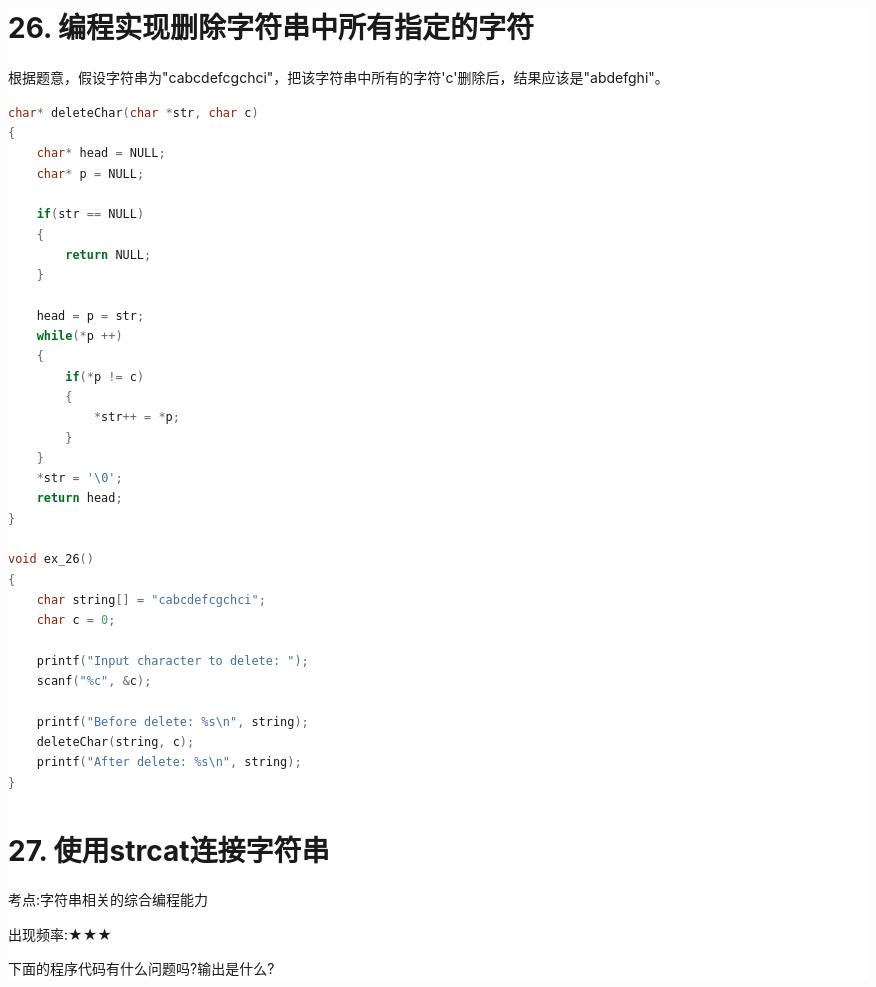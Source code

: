 

# 26.  编程实现删除字符串中所有指定的字符

​	根据题意，假设字符串为"cabcdefcgchci"，把该字符串中所有的字符'c'删除后，结果应该是"abdefghi"。

```cpp
char* deleteChar(char *str, char c)
{
    char* head = NULL;
    char* p = NULL;

    if(str == NULL)
    {
        return NULL;
    }

    head = p = str;
    while(*p ++)
    {
        if(*p != c)
        {
            *str++ = *p;
        }
    }
    *str = '\0';
    return head;
}

void ex_26()
{
    char string[] = "cabcdefcgchci";
    char c = 0;

    printf("Input character to delete: ");
    scanf("%c", &c);

    printf("Before delete: %s\n", string);
    deleteChar(string, c);
    printf("After delete: %s\n", string);
}
```



# 27. 使用strcat连接字符串

考点:字符串相关的综合编程能力

出现频率:★★★

下面的程序代码有什么问题吗?输出是什么?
--------------------------------
**Problem:**
A verbatim copy of the data, with all pictures omitted, is the required output.

**Answer section:**
Source code

: 

# 26.  编程实现删除字符串中所有指定的字符

​	根据题意，假设字符串为"cabcdefcgchci"，把该字符串中所有的字符'c'删除后，结果应该是"abdefghi"。

```cpp
char* deleteChar(char *str, char c)
{
    char* head = NULL;
    char* p = NULL;

    if(str == NULL)
    {
        return NULL;
    }

    head = p = str;
    while(*p ++)
    {
        if(*p != c)
        {
            *str++ = *p;
        }
    }
    *str = '\0';
    return head;
}

void ex_26()
{
    char string[] = "cabcdefcgchci";
    char c = 0;

    printf("Input character to delete: ");
    scanf("%c", &c);

    printf("Before delete: %s\n", string);
    deleteChar(string, c);
    printf("After delete: %s\n", string);
}
```



# 27. 使用strcat连接字符串

考点:字符串相关的综合编程能力

出现频率:★★★

下面的程序代码有什么问题吗?输出是什么?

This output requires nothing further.